Set down, please, exactly the lines below that run from the line with "to start server)" to the line with "test api using", both lines included.

+ + + + + + +

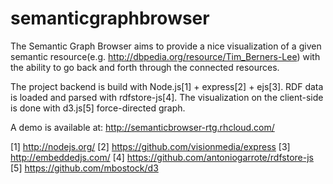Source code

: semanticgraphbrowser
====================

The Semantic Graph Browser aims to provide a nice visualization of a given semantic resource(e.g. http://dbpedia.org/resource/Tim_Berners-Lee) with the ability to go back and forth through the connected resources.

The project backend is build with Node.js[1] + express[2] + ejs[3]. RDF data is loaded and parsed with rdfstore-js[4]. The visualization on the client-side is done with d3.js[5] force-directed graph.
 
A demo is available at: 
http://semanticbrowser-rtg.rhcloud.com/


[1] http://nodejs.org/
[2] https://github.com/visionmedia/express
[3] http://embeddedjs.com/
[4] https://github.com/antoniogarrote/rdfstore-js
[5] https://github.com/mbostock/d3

+ + + + + + +

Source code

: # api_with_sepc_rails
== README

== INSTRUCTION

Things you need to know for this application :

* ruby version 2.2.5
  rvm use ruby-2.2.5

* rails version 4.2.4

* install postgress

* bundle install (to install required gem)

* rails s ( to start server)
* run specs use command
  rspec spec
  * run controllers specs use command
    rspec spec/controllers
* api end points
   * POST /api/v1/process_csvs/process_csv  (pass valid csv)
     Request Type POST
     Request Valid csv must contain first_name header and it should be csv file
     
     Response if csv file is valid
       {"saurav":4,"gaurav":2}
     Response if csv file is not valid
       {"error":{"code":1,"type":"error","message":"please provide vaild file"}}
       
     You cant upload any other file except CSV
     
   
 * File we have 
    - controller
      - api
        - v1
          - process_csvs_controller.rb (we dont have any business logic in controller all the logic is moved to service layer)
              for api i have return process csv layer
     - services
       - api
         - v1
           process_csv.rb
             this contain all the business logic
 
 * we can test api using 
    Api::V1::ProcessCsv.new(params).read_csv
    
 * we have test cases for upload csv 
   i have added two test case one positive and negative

+ + + + + + +

* TASK SOLUTION
* rails s ( to start server)
* run specs use command
  rspec spec
  * run controllers specs use command
    rspec spec/controllers
* api end points
   * POST /api/v1/process_csvs/process_csv  (pass valid csv)
     Request Type POST
     Request Valid csv must contain first_name header and it should be csv file
     
     Response if csv file is valid
       {"saurav":4,"gaurav":2}
     Response if csv file is not valid
       {"error":{"code":1,"type":"error","message":"please provide vaild file"}}
       
     You cant upload any other file except CSV
     
   
 * File we have 
    - controller
      - api
        - v1
          - process_csvs_controller.rb (we dont have any business logic in controller all the logic is moved to service layer)
              for api i have return process csv layer
     - services
       - api
         - v1
           process_csv.rb
             this contain all the business logic
 
 * we can test api using 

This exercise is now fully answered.